Document images with source code:
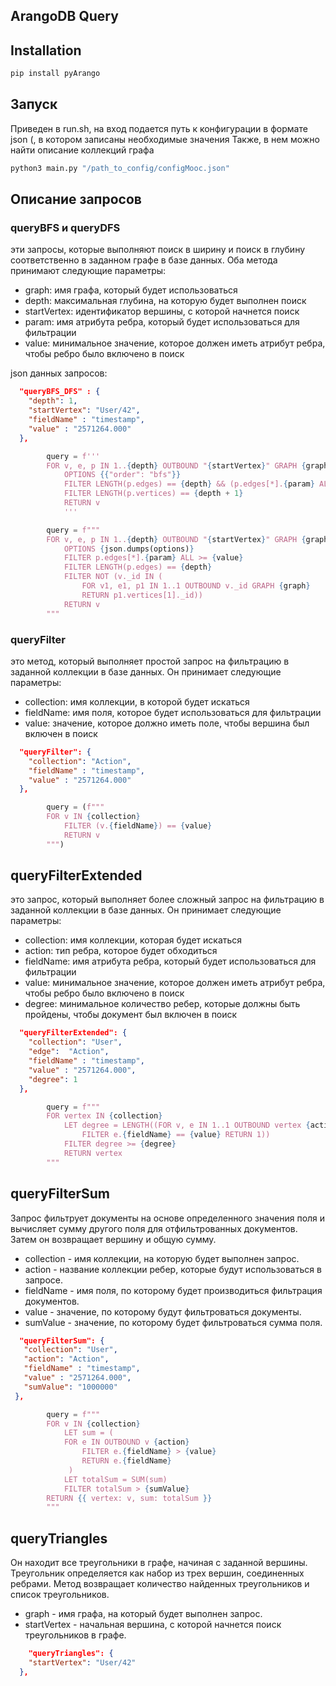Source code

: ## ArangoDB Query 

## Installation
```bash
pip install pyArango
```

## Запуск

Приведен в run.sh, на вход подается путь к конфигурации в формате json (, в котором записаны необходимые значения 
Также, в нем можно найти описание коллекций графа

```sh
python3 main.py "/path_to_config/configMooc.json"
```

## Описание запросов

### queryBFS и queryDFS

эти запросы, которые выполняют поиск в ширину и поиск в глубину соответственно в заданном графе в базе данных. Оба метода принимают следующие параметры:
- graph: имя графа, который будет использоваться
- depth: максимальная глубина, на которую будет выполнен поиск
- startVertex: идентификатор вершины, с которой начнется поиск
- param: имя атрибута ребра, который будет использоваться для фильтрации
- value: минимальное значение, которое должен иметь атрибут ребра, чтобы ребро было включено в поиск

json данных запросов:
```json
  "queryBFS_DFS" : {
    "depth": 1,
    "startVertex": "User/42",
    "fieldName" : "timestamp",
    "value" : "2571264.000"
  },
```

```python
        query = f'''
        FOR v, e, p IN 1..{depth} OUTBOUND "{startVertex}" GRAPH {graph}
            OPTIONS {{"order": "bfs"}}
            FILTER LENGTH(p.edges) == {depth} && (p.edges[*].{param} ALL >= {value})
            FILTER LENGTH(p.vertices) == {depth + 1}
            RETURN v
            '''

```

```python
        query = f""" 
        FOR v, e, p IN 1..{depth} OUTBOUND "{startVertex}" GRAPH {graph} 
            OPTIONS {json.dumps(options)}
            FILTER p.edges[*].{param} ALL >= {value}
            FILTER LENGTH(p.edges) == {depth}
            FILTER NOT (v._id IN (
                FOR v1, e1, p1 IN 1..1 OUTBOUND v._id GRAPH {graph}
                RETURN p1.vertices[1]._id))
            RETURN v
        """
```

### queryFilter

это метод, который выполняет простой запрос на фильтрацию в заданной коллекции в базе данных. Он принимает следующие параметры:

- collection: имя коллекции, в которой будет искаться
- fieldName: имя поля, которое будет использоваться для фильтрации
- value: значение, которое должно иметь поле, чтобы вершина был включен в поиск

```json
  "queryFilter": {
    "collection": "Action",
    "fieldName" : "timestamp",
    "value" : "2571264.000"
  },
```

```python
        query = (f"""
        FOR v IN {collection}
            FILTER (v.{fieldName}) == {value}
            RETURN v
        """)
```

## queryFilterExtended 

это запрос, который выполняет более сложный запрос на фильтрацию в заданной коллекции в базе данных. Он принимает следующие параметры:
- collection: имя коллекции, которая будет искаться
- action: тип ребра, которое будет обходиться
- fieldName: имя атрибута ребра, который будет использоваться для фильтрации
- value: минимальное значение, которое должен иметь атрибут ребра, чтобы ребро было включено в поиск
- degree: минимальное количество ребер, которые должны быть пройдены, чтобы документ был включен в поиск

```json
  "queryFilterExtended": {
    "collection": "User",
    "edge":  "Action",
    "fieldName" : "timestamp",
    "value" : "2571264.000",
    "degree": 1
  },
```

```python
        query = f"""
        FOR vertex IN {collection}
            LET degree = LENGTH((FOR v, e IN 1..1 OUTBOUND vertex {action} 
                FILTER e.{fieldName} == {value} RETURN 1))
            FILTER degree >= {degree}
            RETURN vertex
        """
```

 ## queryFilterSum

Запрос фильтрует документы на основе определенного значения поля и вычисляет сумму другого поля для отфильтрованных документов.
 Затем он возвращает вершину и общую сумму. 
 
- collection - имя коллекции, на которую будет выполнен запрос.
- action - название коллекции ребер, которые будут использоваться в запросе. 
- fieldName - имя поля, по которому будет производиться фильтрация документов.
- value - значение, по которому будут фильтроваться документы.
- sumValue - значение, по которому будет фильтроваться сумма поля.

 ```json
   "queryFilterSum": {
    "collection": "User",
    "action": "Action",
    "fieldName" : "timestamp",
    "value" : "2571264.000",
    "sumValue": "1000000"
  },
 ```

```python
        query = f"""
        FOR v IN {collection}
            LET sum = (
            FOR e IN OUTBOUND v {action}
                FILTER e.{fieldName} > {value}
                RETURN e.{fieldName}
             )
            LET totalSum = SUM(sum)
            FILTER totalSum > {sumValue}
        RETURN {{ vertex: v, sum: totalSum }}
        """
```


## queryTriangles

Он находит все треугольники в графе, начиная с заданной вершины. Треугольник определяется как набор из трех вершин, соединенных ребрами.
Метод возвращает количество найденных треугольников и список треугольников. 

- graph - имя графа, на который будет выполнен запрос.
- startVertex - начальная вершина, с которой начнется поиск треугольников в графе.

```json
    "queryTriangles": {
    "startVertex": "User/42"
  },
```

» Problem to work on: Scan the data, and report each line that uses the word "количество".

» Reply to the task:
- degree: минимальное количество ребер, которые должны быть пройдены, чтобы документ был включен в поиск
Метод возвращает количество найденных треугольников и список треугольников. 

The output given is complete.